These words we shouldn’t pronounce

liberte d'expression

These words like the “n” word

A word that navigates between the blacklist and freedom of expression. A word that evokes in some the slavery of a people. A word that hurts too much. What can be said of this word when its context is educational or when the intention is to understand? What can we say about the “n” word when we express it with tact to shed light on a harmful history we must avoid repeating at all costs?

What about the “b” word?

The word that millions of men use to compare women to nothing less than a female dog. This “b” word, so denigrating, has become so common in everyday parlance that we no longer even grasp the full weight of the offence it causes. Worse still, even women use it among themselves to crush each other rather than stand in solidarity against this oppression. What about this word that drags nothing but hatred in its wake?

What about the “f” word?

A word with which Anglophones have long denigrated Francophones in this bilingual country? Equally infused with hatred, it has settled in our everyday vocabulary like a bad joke – regardless of how harming it is to the person who received it like a slap in the face.

What about the French Canadian “t” word?

That word which for my mother, her generation and a few others after her was the worst swearword one could utter – a mortal sin, at the time. Yet Quebec remains the only nation in the world where “church words” are blasphemous when used out of context. “But it’s like saying ‘pew’ or ‘table’,” said a Dutch friend who was taken aback by how ridiculous it sounded to him.

It’s about context

One word alone does not live. It requires a context, an intention. When words in “n”, in “b”, in “f” or in “t” are infused with hatred or spat out to offend, certainly we should rise against it. But when pronounced to explain or educate so that the history they carry does not repeat itself, then verbalizing these words is essential.

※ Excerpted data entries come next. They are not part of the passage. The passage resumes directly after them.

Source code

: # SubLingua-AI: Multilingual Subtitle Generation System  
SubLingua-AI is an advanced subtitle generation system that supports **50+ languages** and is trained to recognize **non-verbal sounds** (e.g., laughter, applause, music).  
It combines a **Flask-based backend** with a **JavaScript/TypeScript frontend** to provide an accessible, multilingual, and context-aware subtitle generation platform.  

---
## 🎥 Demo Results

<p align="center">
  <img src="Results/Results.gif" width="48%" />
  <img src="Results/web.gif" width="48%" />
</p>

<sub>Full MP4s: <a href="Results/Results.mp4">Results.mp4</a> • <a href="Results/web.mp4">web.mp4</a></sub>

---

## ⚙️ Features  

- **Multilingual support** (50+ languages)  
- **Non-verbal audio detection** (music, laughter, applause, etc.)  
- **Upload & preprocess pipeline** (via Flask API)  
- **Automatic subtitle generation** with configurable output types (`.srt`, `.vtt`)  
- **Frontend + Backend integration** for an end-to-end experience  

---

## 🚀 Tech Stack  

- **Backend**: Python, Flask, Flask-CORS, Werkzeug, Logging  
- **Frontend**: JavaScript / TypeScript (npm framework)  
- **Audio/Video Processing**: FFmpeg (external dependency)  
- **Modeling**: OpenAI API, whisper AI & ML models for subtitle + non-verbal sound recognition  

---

Must we bring back the blacklist?

Must we regress by a few centuries to revive the blacklist? Or worse, penalize the use of these words? Imagine a list of words that no one is allowed to pronounce under penalty of [insert the sentence of your choice]? I see an absurd dystopia taking shape… I can imagine Atwood’s Gilead in The Handmaid’s Tale, where a woman who dares to read the Bible gets her finger amputated.

When we promote extremes on either side, we create exclusivity, which goes against our quest for inclusion and diversity. Let’s avoid extremes and, instead, aim to be part of the solution.